Monday, September 01, 2014

My accent

I think I speak newscaster, the neutral American based on the heart of the Midwest (Kansas, Nebraska, Iowa), with a few mid-Atlantic borrowings (the yod: news is /nyooz/), both because of Anglophilia — American Anglo-Catholicism's middle name — and people in England actually telling me to do them (tube: "John, say /tyoob/, not /toob/"). So... mid-century newscaster. But a South Philly guy, who spoke neutral American, not Fluffyan, once told me I sound like the Beach Boys. Nah. I've been here on and off for 30 years, so even though I don't have a local accent ("Youse want hoagies from Wawa?"), I'm entirely an East Coast person.

No "like" ("And I was, like"), no surfer tone (the boys' version of Valley Girl), no '80s and later vocal tics, etc.
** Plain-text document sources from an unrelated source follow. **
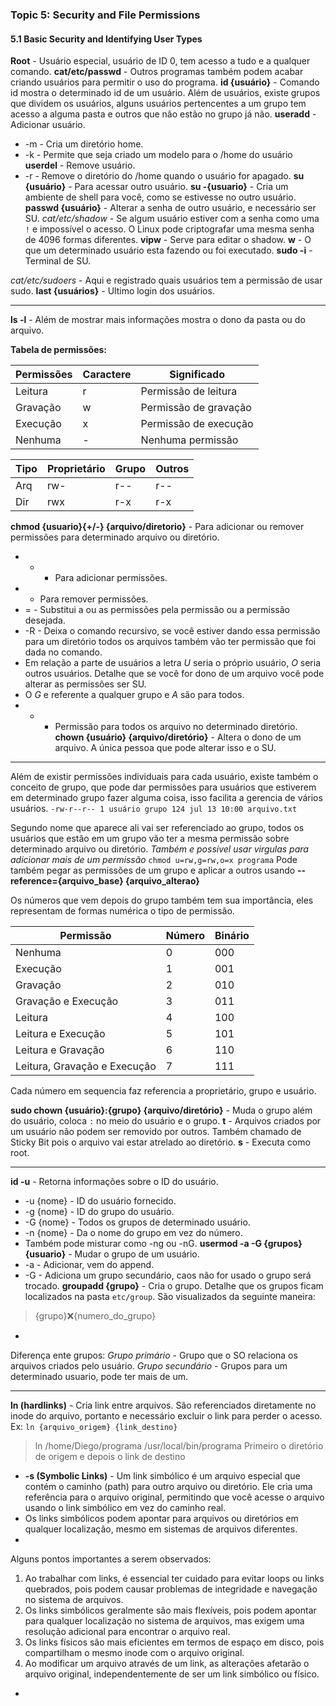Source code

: ### Topic 5: Security and File Permissions

####  5.1 Basic Security and Identifying User Types
**Root** - Usuário especial, usuário de ID 0, tem acesso a tudo e a qualquer comando.
**cat/etc/passwd** - Outros programas também podem acabar criando usuários para permitir o uso do programa.
**id {usuário}** - Comando id mostra o determinado id de um usuário. 
Além de usuários, existe grupos que dividem os usuários, alguns usuários pertencentes a um grupo tem acesso a alguma pasta e outros que não estão no grupo já não.
**useradd** - Adicionar usuário.
- -m - Cria um diretório home.
- -k - Permite que seja criado um modelo para o /home do usuário
**userdel** - Remove usuário.
- -r - Remove o diretório do /home quando o usuário for apagado.
**su {usuário}** - Para acessar outro usuário.
**su -{usuario}** - Cria um ambiente de shell para você, como se estivesse no outro usuário.
**passwd {usuário}** - Alterar a senha de outro usuário, e necessário ser SU.
*cat/etc/shadow* - Se algum usuário estiver com a senha como uma `!` e impossível o acesso.
O Linux pode criptografar uma mesma senha de 4096 formas diferentes.
**vipw** - Serve para editar o shadow.
**w** - O que um determinado usuário esta fazendo ou foi executado.
**sudo -i** - Terminal de SU.

*cat/etc/sudoers* - Aqui e registrado quais usuários tem a permissão de usar sudo.
**last {usuários}** - Ultimo login dos usuários.

---
**ls -l** - Além de mostrar mais informações mostra o dono da pasta ou do arquivo.

**Tabela de permissões:**

| Permissões | Caractere | Significado               |
|------------|-----------|---------------------------|
| Leitura    |     r     | Permissão de leitura      |
| Gravação   |     w     | Permissão de gravação     |
| Execução   |     x     | Permissão de execução     |
| Nenhuma    |     -     | Nenhuma permissão         |

| Tipo | Proprietário | Grupo | Outros |
|------|--------------|-------|--------|
| Arq  |    rw-       | r--   | r--    |
| Dir  |    rwx       | r-x   | r-x    |

**chmod {usuario}{+/-} {arquivo/diretorio}** - Para adicionar ou remover permissões para determinado arquivo ou diretório.
- + - Para adicionar permissões.
- - Para remover permissões.
- = - Substitui a ou as permissões pela permissão ou a permissão desejada. 
- -R - Deixa o comando recursivo, se você estiver dando essa permissão para um diretório todos os arquivos também vão ter permissão que foi dada no comando.
- Em relação a parte de usuários a letra *U* seria o próprio usuário, *O* seria outros usuários. Detalhe que se você for dono de um arquivo você pode alterar as permissões ser SU.
- O *G* e referente a qualquer grupo e *A* são para todos.
- * - Permissão para todos os arquivo no determinado diretório.
**chown {usuário} {arquivo/diretório}** - Altera o dono de um arquivo. A única pessoa que pode alterar isso e o SU.
---
Além de existir permissões individuais para cada usuário, existe também o conceito de grupo, que pode dar permissões para usuários que estiverem em determinado grupo fazer alguma coisa, isso facilita a gerencia de vários usuários.
`-rw-r--r-- 1 usuário grupo 124 jul 13 10:00 arquivo.txt`

Segundo nome que aparece ali vai ser referenciado ao grupo, todos os usuários que estão em um grupo vão ter a mesma permissão sobre determinado arquivo ou diretório. 
*Também e possível usar virgulas para adicionar mais de um permissão*
`chmod u=rw,g=rw,o=x programa`
Pode também pegar as permissões de um grupo e aplicar a outros usando **--reference={arquivo_base} {arquivo_alterao}**

Os números que vem depois do grupo também tem sua importância, eles representam de formas numérica o tipo de permissão.

| Permissão | Número | Binário |
|-----------|--------|---------|
| Nenhuma    |   0    | 000     |
| Execução   |   1    | 001     |
| Gravação   |   2    | 010     |
| Gravação e Execução | 3 | 011     |
| Leitura    |   4    | 100     |
| Leitura e Execução | 5 | 101     |
| Leitura e Gravação | 6 | 110     |
| Leitura, Gravação e Execução | 7 | 111     |

Cada número em sequencia faz referencia a proprietário, grupo e usuário.

**sudo chown {usuário}:{grupo} {arquivo/diretório}** - Muda o grupo além do usuário, coloca `:` no meio do usuário e o grupo.
**t** - Arquivos criados por um usuário não podem ser removido por outros. Também chamado de Sticky Bit pois o arquivo vai estar atrelado ao diretório. 
**s** - Executa como root.

---
**id -u** - Retorna informações sobre o ID do usuário.
- -u {nome} - ID do usuário fornecido.
- -g {nome} - ID do grupo do usuário.
- -G {nome} - Todos os grupos de determinado usuário.
- -n {nome} - Da o nome do grupo em vez do número.
- Também pode misturar como -ng ou -nG.
**usermod -a -G {grupos} {usuario}** - Mudar o grupo de um usuário.
- -a - Adicionar, vem do append.
- -G - Adiciona um grupo secundário, caos não for usado o grupo será trocado.
**groupadd {grupo}** - Cria o grupo.
Detalhe que os grupos ficam localizados na pasta `etc/group`.
São visualizados da seguinte maneira:
> {grupo}:x:{numero_do_grupo}
- 
Diferença ente grupos: 
*Grupo primário* - Grupo que o SO relaciona os arquivos criados pelo usuário.
*Grupo secundário* - Grupos para um determinado usuario, pode ter mais de um.

---
**ln (hardlinks)** - Cria link entre arquivos. São referenciados diretamente no inode do arquivo, portanto e necessário excluir o link para perder o acesso.
Ex:
`ln {arquivo_origem} {link_destino}`
>ln /home/Diego/programa /usr/local/bin/programa
>Primeiro o diretório de origem e depois o link de destino 
- **-s (Symbolic Links)** - Um link simbólico é um arquivo especial que contém o caminho (path) para outro arquivo ou diretório. Ele cria uma referência para o arquivo original, permitindo que você acesse o arquivo usando o link simbólico em vez do caminho real.
- Os links simbólicos podem apontar para arquivos ou diretórios em qualquer localização, mesmo em sistemas de arquivos diferentes.
- 
Alguns pontos importantes a serem observados:

1. Ao trabalhar com links, é essencial ter cuidado para evitar loops ou links quebrados, pois podem causar problemas de integridade e navegação no sistema de arquivos.
2. Os links simbólicos geralmente são mais flexíveis, pois podem apontar para qualquer localização no sistema de arquivos, mas exigem uma resolução adicional para encontrar o arquivo real.
3. Os links físicos são mais eficientes em termos de espaço em disco, pois compartilham o mesmo inode com o arquivo original.
4. Ao modificar um arquivo através de um link, as alterações afetarão o arquivo original, independentemente de ser um link simbólico ou físico.
-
Because I'm old enough not to have them.


  1. I'm from near the St. Louis area and I was raised to say "sodee" instead of soda or pop, and to say "worsh" instead of "wash". And to this day, if I don't watch it, I say "dere" instead "there."

    1. As you know, the first two sound Southern, Missouri arguably being part of the border South (while Kansas is not, interestingly — I was in greater Kansas City for four years; KCMO's not Southern but St. Louis arguably is); the last sounds like it came from German immigrants (brewers at Anheuser Busch). Hungarians pronounce "there" as /dere/ too.

    2. There were a lot of Hungarians in my hometown.